Sometimes a photograph, a chance remark, will spark a post for my weekly blog. Particularly when I think I am running out of subjects to write about. I can also draw from a store of things written over the years, but that may not be fair. Sometimes it may be a chance remark, or something seen on my morning walk. I’ve noticed for instance that in the tiniest fissures between the cobblestones, a dandelion like yellow flower (perhaps a taraxacum) has succeeded in putting down its roots and is blossoming. One here, one there. Attempts at survival.
However I decided to write about portraits. Two things started it all off. One was a remark by my great grandniece and the other was the fact that a woman I met only briefly sent me a portrait she had made – a thoughtful gift but it led me to wonder if that was how others saw me.
Whether in writing, or drawn or painted, or captured in a photograph of one kind or another, we always seem to be dealing with portraits.
In Pirandello’s novel One, No One and a Hundred Thousand, he broached the question of how we see ourselves, of how others see us. Every person gets a different version of someone. And in real life, we all show different sides of ourselves to those we encounter. Who I am to myself, can never be quite how the next person views me. No two people see us the same way. Portraits are slippery things, whether in words or drawn or painted, or in photographs.

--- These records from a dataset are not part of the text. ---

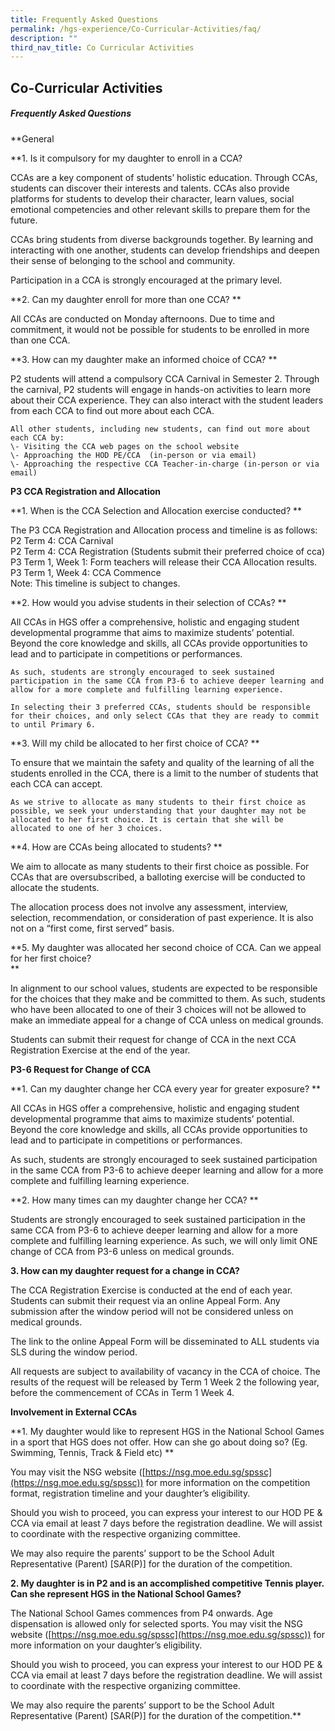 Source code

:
 ```yaml
---
title: Frequently Asked Questions
permalink: /hgs-experience/Co-Curricular-Activities/faq/
description: ""
third_nav_title: Co Curricular Activities
---
```

## Co-Curricular Activities

##### Frequently Asked Questions

  

**General 

**1.  Is it compulsory for my daughter to enroll in a CCA?  

CCAs are a key component of students’ holistic education. Through CCAs, students can discover their interests and talents. CCAs also provide platforms for students to develop their character, learn values, social emotional competencies and other relevant skills to prepare them for the future.
 
CCAs bring students from diverse backgrounds together. By learning and interacting with one another, students can develop friendships and deepen their sense of belonging to the school and community.

Participation in a CCA is strongly encouraged at the primary level.  
  

**2.  Can my daughter enroll for more than one CCA? **

All CCAs are conducted on Monday afternoons. Due to time and commitment, it would not be possible for students to be enrolled in more than one CCA.  
      
    
**3.  How can my daughter make an informed choice of CCA?  **
    
P2 students will attend a compulsory CCA Carnival in Semester 2. Through the carnival, P2 students will engage in hands-on activities to learn more about their CCA experience. They can also interact with the student leaders from each CCA to find out more about each CCA.  
      
    All other students, including new students, can find out more about each CCA by:  
    \- Visiting the CCA web pages on the school website  
    \- Approaching the HOD PE/CCA  (in-person or via email)  
    \- Approaching the respective CCA Teacher-in-charge (in-person or via email)  
      

**P3 CCA Registration and Allocation**

**1.  When is the CCA Selection and Allocation exercise conducted?  **

The P3 CCA Registration and Allocation process and timeline is as follows:  
    P2 Term 4: CCA Carnival  
    P2 Term 4: CCA Registration (Students submit their preferred choice of cca)  
    P3 Term 1, Week 1: Form teachers will release their CCA Allocation results.  
    P3 Term 1, Week 4: CCA Commence  
    Note: This timeline is subject to changes.  
      
    
**2.  How would you advise students in their selection of CCAs?  **

All CCAs in HGS offer a comprehensive, holistic and engaging student developmental programme that aims to maximize students’ potential. Beyond the core knowledge and skills, all CCAs provide opportunities to lead and to participate in competitions or performances.  
      
    As such, students are strongly encouraged to seek sustained participation in the same CCA from P3-6 to achieve deeper learning and allow for a more complete and fulfilling learning experience.  
      
    In selecting their 3 preferred CCAs, students should be responsible for their choices, and only select CCAs that they are ready to commit to until Primary 6.  
      
    
**3.  Will my child be allocated to her first choice of CCA?  **
    
To ensure that we maintain the safety and quality of the learning of all the students enrolled in the CCA, there is a limit to the number of students that each CCA can accept.   
      
    As we strive to allocate as many students to their first choice as possible, we seek your understanding that your daughter may not be allocated to her first choice. It is certain that she will be allocated to one of her 3 choices.  
      
    
**4.  How are CCAs being allocated to students? **
  
We aim to allocate as many students to their first choice as possible. For CCAs that are oversubscribed, a balloting exercise will be conducted to allocate the students.  
      
The allocation process does not involve any assessment, interview, selection, recommendation, or consideration of past experience. It is also not on a “first come, first served” basis.  
  

**5.  My daughter was allocated her second choice of CCA. Can we appeal for her first choice?  
**

In alignment to our school values, students are expected to be responsible for the choices that they make and be committed to them. As such, students who have been allocated to one of their 3 choices will not be allowed to make an immediate appeal for a change of CCA unless on medical grounds.  
      
Students can submit their request for change of CCA in the next CCA Registration Exercise at the end of the year.  
      
    
**P3-6 Request for Change of CCA**

**1.  Can my daughter change her CCA every year for greater exposure? ** 

All CCAs in HGS offer a comprehensive, holistic and engaging student developmental programme that aims to maximize students’ potential. Beyond the core knowledge and skills, all CCAs provide opportunities to lead and to participate in competitions or performances.  
      
As such, students are strongly encouraged to seek sustained participation in the same CCA from P3-6 to achieve deeper learning and allow for a more complete and fulfilling learning experience.  
      
    
**2.  How many times can my daughter change her CCA?  **
    
Students are strongly encouraged to seek sustained participation in the same CCA from P3-6 to achieve deeper learning and allow for a more complete and fulfilling learning experience. As such, we will only limit ONE change of CCA from P3-6 unless on medical grounds.  
      
    
**3.  How can my daughter request for a change in CCA?**  

The CCA Registration Exercise is conducted at the end of each year. Students can submit their request via an online Appeal Form. Any submission after the window period will not be considered unless on medical grounds.  
      
The link to the online Appeal Form will be disseminated to ALL students via SLS during the window period.  
      
All requests are subject to availability of vacancy in the CCA of choice. The results of the request will be released by Term 1 Week 2 the following year, before the commencement of CCAs in Term 1 Week 4.  
      
    

**Involvement in External CCAs**

**1.  My daughter would like to represent HGS in the National School Games in a sport that HGS does not offer. How can she go about doing so? (Eg. Swimming, Tennis, Track & Field etc)  **

You may visit the NSG website ([https://nsg.moe.edu.sg/spssc](https://nsg.moe.edu.sg/spssc)) for more information on the competition format, registration timeline and your daughter’s eligibility. 
    
Should you wish to proceed, you can express your interest to our HOD PE & CCA via email at least 7 days before the registration deadline. We will assist to coordinate with the respective organizing committee. 

We may also require the parents’ support to be the School Adult Representative (Parent) \[SAR(P)\] for the duration of the competition.  
  

**2.  My daughter is in P2 and is an accomplished competitive Tennis player. Can she represent HGS in the National School Games?**
    

The National School Games commences from P4 onwards. Age dispensation is allowed only for selected sports. You may visit the NSG website ([https://nsg.moe.edu.sg/spssc](https://nsg.moe.edu.sg/spssc)) for more information on your daughter’s eligibility. 

Should you wish to proceed, you can express your interest to our HOD PE & CCA via email at least 7 days before the registration deadline. We will assist to coordinate with the respective organizing committee. 

We may also require the parents’ support to be the School Adult Representative (Parent) \[SAR(P)\] for the duration of the competition.**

A portrait is so much more than simply the transcription of physical features. It is a reflection of the spirit, of the soul if you like. It is another person’s impression, depending on the moment captured, on the individual criteria.
Is it you seen as a specific type or person? Does it reflect who you really are? Or at least who you think you are or would like to be? A portrait of a moment in time, of a mood.
The purpose of a portrait throughout history has varied. I could write a doctoral thesis on the portrait and I wonder how many have already been written.
Generally, a portrait is meant to present the sitter as a man of culture, or as a warrior to incur fear. It might be a symbol of power. A status symbol. Included in the painting would be a book or a statue testifying to travels and identifying the person as a man of culture, or referring to specific interests, perhaps botany, or marks of a profession.
Some people seem to have a clear idea of their appearance and accept what might be considered an unflattering portrait. I find it amazing that Goya could show his patrons with all their defects and get away with it. It is said that Holbein made Anne of Cleves more attractive than she actually was and Henry the 8th was disappointed with his future bride when he actually met her. Which led to an annulment.
A portrait might be a stand-in for the actual individual. An image. A likeness.
Which is perhaps why in some populations a photograph is thought to steal the identity of an individual. Which is also perhaps why we are loath to destroy a picture, a photograph, of someone loved or hated, even if we have innumerable copies stuffed into the envelopes in our drawers.
Then there are portraits that tell us of other times, of people we may have known, or perhaps not. A portrait of our past, of times gone by.
Now, in the twenty-first century– there is a superabundance of portraits, of selfies. Most perhaps are not interested in portraying the individual as they are as in telling us – “look I was here”.
So, to return to the portrait, let us ask ourselves if this is as others see us, or as we see ourselves, or as we would like others to see us. And then there are the portraits not of ourselves as individuals, but of moments that we hope to return to. All portraits are in a sense fleeting moments, and as the clock ticks on we somehow always try to remember what once was.